* **Given records**
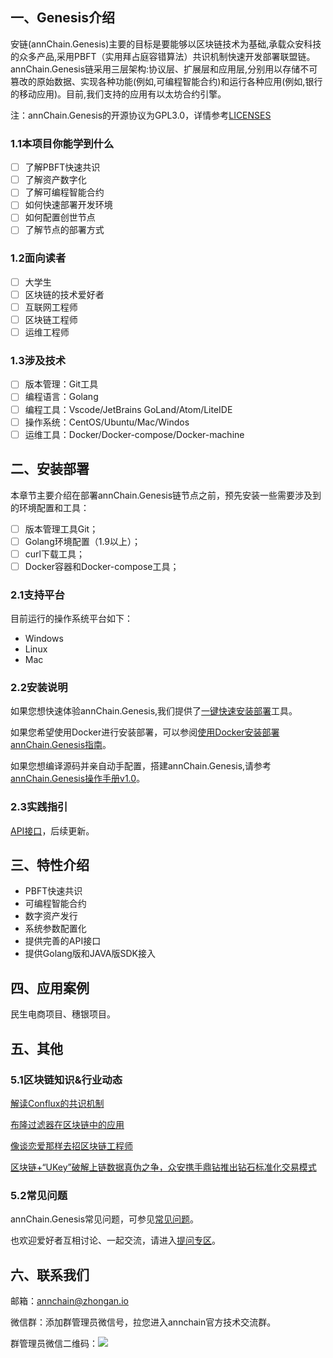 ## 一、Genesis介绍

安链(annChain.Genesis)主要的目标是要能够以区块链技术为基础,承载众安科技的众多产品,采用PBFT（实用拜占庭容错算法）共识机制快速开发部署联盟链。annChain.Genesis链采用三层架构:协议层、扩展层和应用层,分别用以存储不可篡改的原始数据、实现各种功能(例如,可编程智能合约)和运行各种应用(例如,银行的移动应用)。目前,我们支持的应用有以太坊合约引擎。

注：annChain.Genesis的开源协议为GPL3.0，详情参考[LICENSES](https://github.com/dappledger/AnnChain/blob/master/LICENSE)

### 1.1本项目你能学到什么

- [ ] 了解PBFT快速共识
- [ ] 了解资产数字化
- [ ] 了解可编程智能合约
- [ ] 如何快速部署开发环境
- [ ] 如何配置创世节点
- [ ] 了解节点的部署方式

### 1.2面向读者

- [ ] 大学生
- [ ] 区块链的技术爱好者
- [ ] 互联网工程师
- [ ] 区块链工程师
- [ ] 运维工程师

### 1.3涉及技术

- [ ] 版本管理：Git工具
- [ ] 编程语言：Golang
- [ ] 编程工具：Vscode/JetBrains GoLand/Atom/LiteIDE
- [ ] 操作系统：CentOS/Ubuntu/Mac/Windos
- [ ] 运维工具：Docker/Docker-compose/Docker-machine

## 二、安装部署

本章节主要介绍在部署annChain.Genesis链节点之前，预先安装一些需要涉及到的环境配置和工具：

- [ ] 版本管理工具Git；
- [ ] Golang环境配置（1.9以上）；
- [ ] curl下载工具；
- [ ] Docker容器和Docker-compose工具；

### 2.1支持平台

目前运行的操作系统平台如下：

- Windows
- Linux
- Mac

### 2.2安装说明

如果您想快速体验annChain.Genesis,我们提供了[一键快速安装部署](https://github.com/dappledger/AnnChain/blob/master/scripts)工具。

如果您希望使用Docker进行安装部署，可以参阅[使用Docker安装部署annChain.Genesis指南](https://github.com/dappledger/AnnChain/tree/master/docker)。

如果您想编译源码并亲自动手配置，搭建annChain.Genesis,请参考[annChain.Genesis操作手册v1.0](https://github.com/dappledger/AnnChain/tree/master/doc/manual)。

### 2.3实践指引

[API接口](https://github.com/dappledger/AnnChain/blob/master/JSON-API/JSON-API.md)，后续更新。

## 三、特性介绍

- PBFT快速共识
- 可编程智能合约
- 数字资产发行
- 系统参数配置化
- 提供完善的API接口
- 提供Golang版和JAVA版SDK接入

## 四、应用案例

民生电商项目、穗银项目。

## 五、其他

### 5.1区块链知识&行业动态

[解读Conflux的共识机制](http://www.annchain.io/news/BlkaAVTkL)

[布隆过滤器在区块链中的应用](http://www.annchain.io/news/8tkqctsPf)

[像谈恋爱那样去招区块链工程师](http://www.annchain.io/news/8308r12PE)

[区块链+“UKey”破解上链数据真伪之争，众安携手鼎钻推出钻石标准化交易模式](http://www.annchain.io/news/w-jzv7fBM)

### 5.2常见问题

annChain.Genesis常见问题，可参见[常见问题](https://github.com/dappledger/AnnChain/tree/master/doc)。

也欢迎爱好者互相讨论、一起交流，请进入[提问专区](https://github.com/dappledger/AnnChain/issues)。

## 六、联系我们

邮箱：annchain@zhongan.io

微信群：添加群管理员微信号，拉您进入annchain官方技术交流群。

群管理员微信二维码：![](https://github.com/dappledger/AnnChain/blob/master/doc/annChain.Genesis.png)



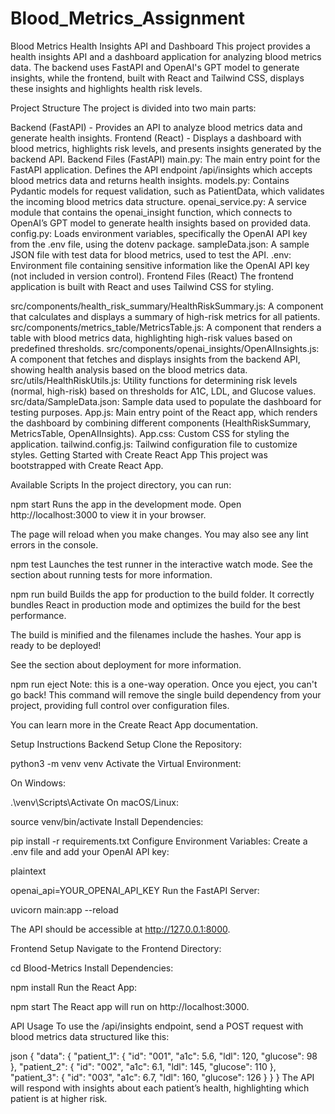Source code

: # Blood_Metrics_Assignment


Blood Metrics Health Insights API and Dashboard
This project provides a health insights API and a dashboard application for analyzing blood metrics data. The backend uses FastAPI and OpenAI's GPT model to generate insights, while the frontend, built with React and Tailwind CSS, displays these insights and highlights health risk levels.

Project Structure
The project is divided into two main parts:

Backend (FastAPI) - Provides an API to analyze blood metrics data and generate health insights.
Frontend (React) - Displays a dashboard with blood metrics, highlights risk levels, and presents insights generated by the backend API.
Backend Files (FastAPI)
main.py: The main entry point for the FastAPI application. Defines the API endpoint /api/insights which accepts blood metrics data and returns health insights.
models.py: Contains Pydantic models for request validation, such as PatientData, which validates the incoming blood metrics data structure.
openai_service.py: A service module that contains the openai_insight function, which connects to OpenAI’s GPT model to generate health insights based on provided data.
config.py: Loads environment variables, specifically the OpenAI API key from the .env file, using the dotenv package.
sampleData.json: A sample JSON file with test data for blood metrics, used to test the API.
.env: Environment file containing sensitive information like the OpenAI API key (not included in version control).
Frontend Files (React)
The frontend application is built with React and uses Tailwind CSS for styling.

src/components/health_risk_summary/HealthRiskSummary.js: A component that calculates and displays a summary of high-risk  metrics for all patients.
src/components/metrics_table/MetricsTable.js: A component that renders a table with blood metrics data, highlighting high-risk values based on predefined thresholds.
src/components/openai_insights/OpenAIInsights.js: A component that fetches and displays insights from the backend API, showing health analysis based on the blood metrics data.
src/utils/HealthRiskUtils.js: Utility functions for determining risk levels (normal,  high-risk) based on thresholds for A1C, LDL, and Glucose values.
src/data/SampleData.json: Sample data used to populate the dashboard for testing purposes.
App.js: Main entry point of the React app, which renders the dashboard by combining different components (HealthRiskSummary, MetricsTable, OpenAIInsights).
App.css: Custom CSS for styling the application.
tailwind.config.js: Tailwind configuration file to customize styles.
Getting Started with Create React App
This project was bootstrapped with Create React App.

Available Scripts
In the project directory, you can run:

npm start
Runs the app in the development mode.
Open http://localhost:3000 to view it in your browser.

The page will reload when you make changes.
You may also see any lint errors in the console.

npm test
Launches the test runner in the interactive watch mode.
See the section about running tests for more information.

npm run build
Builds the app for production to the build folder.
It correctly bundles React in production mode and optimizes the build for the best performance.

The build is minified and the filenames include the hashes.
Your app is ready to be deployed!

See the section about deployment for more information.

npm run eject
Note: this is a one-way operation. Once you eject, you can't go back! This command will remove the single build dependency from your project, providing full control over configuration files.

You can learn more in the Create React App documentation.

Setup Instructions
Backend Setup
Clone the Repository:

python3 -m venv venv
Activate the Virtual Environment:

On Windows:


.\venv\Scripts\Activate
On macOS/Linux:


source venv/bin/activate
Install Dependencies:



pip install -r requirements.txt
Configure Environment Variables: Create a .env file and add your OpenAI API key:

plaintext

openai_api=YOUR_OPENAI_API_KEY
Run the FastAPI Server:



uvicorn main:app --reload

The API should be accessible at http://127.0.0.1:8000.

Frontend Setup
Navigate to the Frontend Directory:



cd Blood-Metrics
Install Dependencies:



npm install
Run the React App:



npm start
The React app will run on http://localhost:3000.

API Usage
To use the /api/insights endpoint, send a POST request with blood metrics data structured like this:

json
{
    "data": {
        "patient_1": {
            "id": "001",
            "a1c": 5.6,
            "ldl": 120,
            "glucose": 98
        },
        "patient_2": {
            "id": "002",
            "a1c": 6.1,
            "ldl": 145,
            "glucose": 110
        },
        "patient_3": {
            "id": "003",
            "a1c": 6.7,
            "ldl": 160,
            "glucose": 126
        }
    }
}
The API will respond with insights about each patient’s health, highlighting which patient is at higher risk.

* **Exercise directions**
Retype only the lines that run from the first line of the entries above to the line containing "### 2.2安装说明", both included. Do not carry over any pictures.

* **Expected answer**
 ## 一、Genesis介绍

安链(annChain.Genesis)主要的目标是要能够以区块链技术为基础,承载众安科技的众多产品,采用PBFT（实用拜占庭容错算法）共识机制快速开发部署联盟链。annChain.Genesis链采用三层架构:协议层、扩展层和应用层,分别用以存储不可篡改的原始数据、实现各种功能(例如,可编程智能合约)和运行各种应用(例如,银行的移动应用)。目前,我们支持的应用有以太坊合约引擎。

注：annChain.Genesis的开源协议为GPL3.0，详情参考[LICENSES](https://github.com/dappledger/AnnChain/blob/master/LICENSE)

### 1.1本项目你能学到什么

- [ ] 了解PBFT快速共识
- [ ] 了解资产数字化
- [ ] 了解可编程智能合约
- [ ] 如何快速部署开发环境
- [ ] 如何配置创世节点
- [ ] 了解节点的部署方式

### 1.2面向读者

- [ ] 大学生
- [ ] 区块链的技术爱好者
- [ ] 互联网工程师
- [ ] 区块链工程师
- [ ] 运维工程师

### 1.3涉及技术

- [ ] 版本管理：Git工具
- [ ] 编程语言：Golang
- [ ] 编程工具：Vscode/JetBrains GoLand/Atom/LiteIDE
- [ ] 操作系统：CentOS/Ubuntu/Mac/Windos
- [ ] 运维工具：Docker/Docker-compose/Docker-machine

## 二、安装部署

本章节主要介绍在部署annChain.Genesis链节点之前，预先安装一些需要涉及到的环境配置和工具：

- [ ] 版本管理工具Git；
- [ ] Golang环境配置（1.9以上）；
- [ ] curl下载工具；
- [ ] Docker容器和Docker-compose工具；

### 2.1支持平台

目前运行的操作系统平台如下：

- Windows
- Linux
- Mac

### 2.2安装说明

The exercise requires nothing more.